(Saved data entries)
=== Section Start ===
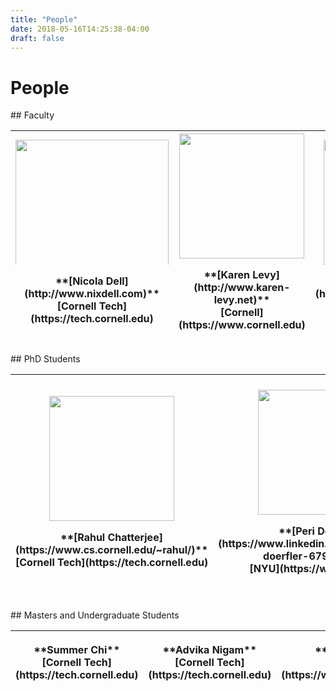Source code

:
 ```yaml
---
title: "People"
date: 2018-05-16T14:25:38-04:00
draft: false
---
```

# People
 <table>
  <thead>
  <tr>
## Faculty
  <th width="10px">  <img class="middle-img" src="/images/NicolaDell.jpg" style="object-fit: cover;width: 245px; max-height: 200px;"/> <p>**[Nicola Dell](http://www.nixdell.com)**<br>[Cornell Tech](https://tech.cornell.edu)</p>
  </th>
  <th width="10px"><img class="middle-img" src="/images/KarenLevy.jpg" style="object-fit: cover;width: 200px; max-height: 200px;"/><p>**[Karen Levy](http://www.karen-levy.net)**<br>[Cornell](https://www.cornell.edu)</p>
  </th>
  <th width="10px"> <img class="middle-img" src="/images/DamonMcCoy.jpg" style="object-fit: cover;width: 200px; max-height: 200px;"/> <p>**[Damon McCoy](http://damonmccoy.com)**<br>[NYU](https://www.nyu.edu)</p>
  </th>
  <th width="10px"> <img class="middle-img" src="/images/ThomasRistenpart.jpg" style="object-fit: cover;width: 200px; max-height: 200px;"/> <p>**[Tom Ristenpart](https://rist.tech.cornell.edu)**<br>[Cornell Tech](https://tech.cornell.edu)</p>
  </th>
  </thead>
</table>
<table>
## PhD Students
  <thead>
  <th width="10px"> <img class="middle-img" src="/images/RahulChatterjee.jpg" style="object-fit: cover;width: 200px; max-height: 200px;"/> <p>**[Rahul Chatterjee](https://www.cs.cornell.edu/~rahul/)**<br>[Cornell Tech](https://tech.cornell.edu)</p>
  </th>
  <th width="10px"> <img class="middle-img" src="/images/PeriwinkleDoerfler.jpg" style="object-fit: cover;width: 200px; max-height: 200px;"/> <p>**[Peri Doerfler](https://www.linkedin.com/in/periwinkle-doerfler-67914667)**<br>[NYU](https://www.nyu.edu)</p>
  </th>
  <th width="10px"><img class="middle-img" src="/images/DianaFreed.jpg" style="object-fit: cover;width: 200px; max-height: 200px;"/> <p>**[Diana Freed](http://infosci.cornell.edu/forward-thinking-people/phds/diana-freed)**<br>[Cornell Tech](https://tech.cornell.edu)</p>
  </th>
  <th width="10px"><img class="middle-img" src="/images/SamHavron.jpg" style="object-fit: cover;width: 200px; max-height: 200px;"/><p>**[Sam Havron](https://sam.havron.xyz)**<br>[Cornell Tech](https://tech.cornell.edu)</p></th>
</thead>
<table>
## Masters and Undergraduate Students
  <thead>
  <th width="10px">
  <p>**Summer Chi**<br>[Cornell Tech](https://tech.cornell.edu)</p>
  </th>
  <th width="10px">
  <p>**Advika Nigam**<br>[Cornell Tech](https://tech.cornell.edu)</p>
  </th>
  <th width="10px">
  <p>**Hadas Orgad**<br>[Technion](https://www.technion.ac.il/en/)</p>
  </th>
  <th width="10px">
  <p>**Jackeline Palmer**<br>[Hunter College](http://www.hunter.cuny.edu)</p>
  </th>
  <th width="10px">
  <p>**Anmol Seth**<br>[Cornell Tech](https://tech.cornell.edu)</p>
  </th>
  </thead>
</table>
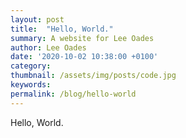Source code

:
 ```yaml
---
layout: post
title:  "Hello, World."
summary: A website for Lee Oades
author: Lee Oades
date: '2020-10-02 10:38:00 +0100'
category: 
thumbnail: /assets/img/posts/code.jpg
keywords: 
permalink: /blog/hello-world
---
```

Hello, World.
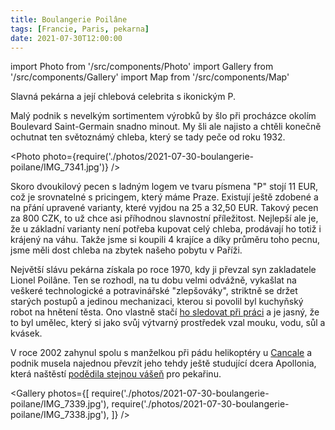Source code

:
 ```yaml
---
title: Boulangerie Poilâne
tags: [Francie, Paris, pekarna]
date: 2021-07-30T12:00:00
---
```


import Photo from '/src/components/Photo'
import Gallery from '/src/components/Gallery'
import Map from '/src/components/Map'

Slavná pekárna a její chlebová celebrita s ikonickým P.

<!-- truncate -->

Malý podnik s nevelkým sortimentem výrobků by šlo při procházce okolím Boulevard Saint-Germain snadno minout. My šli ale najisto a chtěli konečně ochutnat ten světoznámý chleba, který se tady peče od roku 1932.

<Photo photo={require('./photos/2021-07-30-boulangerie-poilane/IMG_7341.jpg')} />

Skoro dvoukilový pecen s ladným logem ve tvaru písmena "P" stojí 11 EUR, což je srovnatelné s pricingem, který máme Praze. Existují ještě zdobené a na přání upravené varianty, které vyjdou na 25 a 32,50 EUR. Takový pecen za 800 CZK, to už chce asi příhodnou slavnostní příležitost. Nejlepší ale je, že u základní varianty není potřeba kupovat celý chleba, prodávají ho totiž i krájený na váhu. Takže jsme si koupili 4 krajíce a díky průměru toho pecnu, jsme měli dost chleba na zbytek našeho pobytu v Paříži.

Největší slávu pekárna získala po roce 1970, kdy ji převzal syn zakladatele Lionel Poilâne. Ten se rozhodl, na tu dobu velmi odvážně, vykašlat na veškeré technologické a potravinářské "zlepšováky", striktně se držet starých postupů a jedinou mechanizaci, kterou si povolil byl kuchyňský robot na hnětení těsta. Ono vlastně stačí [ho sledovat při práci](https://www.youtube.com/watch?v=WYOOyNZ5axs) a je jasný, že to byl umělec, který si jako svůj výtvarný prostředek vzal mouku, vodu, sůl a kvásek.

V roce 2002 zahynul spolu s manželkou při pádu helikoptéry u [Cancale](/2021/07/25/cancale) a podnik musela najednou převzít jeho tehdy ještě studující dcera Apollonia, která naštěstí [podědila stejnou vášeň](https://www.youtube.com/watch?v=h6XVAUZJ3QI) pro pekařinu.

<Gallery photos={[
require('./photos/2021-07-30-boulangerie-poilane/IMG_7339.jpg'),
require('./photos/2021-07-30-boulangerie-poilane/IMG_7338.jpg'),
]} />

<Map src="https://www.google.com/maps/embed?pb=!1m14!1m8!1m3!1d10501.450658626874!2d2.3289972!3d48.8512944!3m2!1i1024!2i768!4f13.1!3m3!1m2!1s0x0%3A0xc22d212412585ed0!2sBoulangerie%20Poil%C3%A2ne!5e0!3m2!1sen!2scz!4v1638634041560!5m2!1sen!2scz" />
=== Section End ===
=== Section Start ===
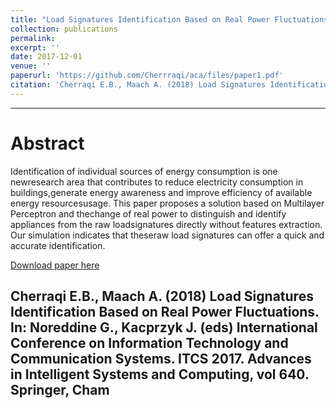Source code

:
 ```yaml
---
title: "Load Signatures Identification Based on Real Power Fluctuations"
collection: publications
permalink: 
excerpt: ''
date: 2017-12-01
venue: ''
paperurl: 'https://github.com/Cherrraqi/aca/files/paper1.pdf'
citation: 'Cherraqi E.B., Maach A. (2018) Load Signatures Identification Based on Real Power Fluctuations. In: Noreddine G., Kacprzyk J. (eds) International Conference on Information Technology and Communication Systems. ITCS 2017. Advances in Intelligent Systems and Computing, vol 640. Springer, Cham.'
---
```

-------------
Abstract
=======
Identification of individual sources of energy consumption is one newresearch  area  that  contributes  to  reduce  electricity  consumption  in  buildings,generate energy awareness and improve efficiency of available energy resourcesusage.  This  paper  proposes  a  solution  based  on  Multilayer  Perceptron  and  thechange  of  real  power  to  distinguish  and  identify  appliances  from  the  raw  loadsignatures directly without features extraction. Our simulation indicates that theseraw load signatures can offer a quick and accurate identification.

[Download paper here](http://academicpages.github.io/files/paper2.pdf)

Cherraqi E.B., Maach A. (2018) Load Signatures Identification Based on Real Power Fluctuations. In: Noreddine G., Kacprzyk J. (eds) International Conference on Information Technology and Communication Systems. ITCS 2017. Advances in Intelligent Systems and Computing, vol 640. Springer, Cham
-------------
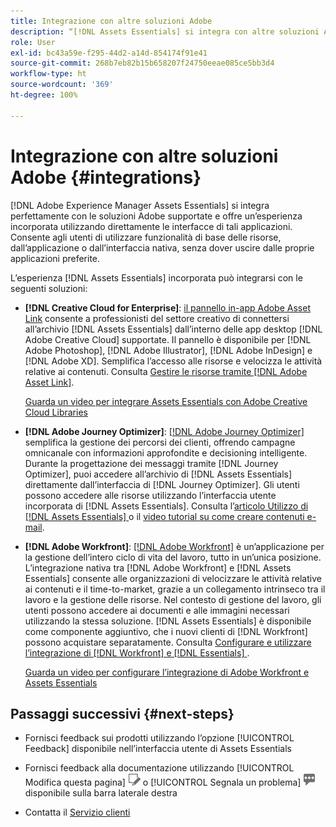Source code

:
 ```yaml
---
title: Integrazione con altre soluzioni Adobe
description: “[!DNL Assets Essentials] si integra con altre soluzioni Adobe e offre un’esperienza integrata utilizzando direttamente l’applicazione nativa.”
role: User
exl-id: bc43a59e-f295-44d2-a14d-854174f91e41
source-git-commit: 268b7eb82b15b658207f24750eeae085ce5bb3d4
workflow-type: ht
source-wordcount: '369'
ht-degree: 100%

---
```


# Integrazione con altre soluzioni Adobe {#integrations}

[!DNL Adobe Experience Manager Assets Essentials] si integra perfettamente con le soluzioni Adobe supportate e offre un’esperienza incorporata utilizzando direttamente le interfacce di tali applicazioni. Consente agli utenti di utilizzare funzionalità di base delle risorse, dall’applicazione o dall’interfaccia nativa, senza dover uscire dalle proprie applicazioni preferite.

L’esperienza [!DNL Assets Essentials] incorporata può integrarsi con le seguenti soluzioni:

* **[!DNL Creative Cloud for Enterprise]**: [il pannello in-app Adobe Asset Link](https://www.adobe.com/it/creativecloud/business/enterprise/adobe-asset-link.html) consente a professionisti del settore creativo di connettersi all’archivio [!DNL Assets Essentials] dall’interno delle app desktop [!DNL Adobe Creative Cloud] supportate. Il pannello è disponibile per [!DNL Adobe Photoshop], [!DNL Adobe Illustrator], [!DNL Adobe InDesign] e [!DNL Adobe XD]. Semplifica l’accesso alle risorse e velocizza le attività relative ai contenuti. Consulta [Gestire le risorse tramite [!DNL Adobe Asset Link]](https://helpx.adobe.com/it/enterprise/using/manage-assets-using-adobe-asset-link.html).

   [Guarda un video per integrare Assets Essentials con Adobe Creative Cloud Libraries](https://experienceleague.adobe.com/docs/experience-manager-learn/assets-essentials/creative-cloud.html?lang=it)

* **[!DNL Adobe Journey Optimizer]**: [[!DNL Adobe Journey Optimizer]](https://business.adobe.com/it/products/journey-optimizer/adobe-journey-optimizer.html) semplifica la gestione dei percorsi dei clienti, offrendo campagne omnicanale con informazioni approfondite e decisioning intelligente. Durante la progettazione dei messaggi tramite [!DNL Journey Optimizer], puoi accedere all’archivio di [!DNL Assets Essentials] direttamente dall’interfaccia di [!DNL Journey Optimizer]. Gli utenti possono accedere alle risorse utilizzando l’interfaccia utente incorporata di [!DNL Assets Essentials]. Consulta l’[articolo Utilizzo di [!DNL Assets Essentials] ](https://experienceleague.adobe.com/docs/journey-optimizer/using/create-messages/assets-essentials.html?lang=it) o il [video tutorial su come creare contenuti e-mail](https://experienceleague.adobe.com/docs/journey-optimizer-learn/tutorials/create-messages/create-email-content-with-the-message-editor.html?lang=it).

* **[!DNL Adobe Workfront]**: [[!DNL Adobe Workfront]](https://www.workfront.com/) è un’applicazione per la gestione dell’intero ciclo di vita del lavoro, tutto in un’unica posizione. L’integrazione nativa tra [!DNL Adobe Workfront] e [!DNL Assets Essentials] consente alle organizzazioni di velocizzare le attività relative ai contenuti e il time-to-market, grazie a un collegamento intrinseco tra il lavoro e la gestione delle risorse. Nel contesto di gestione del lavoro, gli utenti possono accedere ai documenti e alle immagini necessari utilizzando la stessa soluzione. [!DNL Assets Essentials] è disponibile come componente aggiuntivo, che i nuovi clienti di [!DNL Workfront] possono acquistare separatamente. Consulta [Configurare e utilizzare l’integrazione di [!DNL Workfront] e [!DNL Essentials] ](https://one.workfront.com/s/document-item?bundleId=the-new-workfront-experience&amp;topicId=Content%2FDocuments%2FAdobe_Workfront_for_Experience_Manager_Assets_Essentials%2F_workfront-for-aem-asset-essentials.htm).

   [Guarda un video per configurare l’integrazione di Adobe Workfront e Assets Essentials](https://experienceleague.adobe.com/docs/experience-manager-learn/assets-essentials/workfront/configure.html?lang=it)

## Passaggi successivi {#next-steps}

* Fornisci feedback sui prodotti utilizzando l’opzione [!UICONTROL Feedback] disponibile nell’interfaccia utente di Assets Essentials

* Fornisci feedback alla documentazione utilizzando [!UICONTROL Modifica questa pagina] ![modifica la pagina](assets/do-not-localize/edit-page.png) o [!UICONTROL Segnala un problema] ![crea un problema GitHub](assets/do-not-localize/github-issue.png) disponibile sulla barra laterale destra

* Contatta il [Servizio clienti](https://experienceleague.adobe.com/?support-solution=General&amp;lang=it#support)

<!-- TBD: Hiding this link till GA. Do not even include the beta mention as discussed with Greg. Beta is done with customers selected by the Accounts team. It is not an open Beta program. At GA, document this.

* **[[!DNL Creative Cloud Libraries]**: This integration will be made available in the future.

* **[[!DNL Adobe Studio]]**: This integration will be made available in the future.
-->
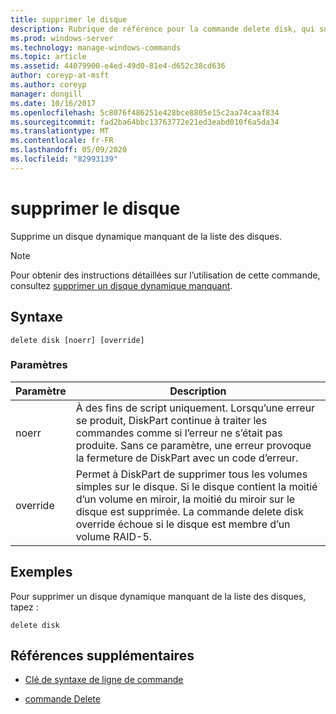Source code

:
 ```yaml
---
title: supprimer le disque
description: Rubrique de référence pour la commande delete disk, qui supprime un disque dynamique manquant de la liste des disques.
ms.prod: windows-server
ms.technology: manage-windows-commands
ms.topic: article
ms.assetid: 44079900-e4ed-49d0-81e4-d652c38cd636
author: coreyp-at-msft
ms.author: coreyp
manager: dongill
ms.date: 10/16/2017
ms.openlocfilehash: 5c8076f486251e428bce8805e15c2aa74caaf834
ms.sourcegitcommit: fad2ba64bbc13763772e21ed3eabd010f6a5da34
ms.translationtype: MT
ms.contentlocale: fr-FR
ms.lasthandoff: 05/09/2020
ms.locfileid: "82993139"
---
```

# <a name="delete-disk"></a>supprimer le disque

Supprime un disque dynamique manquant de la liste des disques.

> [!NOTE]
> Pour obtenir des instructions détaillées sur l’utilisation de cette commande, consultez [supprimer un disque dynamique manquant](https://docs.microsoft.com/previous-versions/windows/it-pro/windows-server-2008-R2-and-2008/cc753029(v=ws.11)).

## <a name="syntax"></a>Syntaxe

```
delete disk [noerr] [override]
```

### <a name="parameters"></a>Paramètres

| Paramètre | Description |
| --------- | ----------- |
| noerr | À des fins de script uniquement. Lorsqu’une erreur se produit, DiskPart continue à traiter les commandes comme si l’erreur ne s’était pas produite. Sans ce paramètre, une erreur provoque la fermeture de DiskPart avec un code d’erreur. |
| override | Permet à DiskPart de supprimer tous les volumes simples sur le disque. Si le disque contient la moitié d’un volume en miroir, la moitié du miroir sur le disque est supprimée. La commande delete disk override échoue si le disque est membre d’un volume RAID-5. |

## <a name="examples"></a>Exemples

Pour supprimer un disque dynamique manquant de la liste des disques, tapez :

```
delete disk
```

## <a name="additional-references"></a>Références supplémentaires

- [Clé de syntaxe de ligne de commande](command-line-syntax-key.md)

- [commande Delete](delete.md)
=== Section End ===
**WHAT THE EXERCISE ASKS:**
Report how many lines of the entries include the word "chleba", and let the number stand alone.

**REPLY:**
2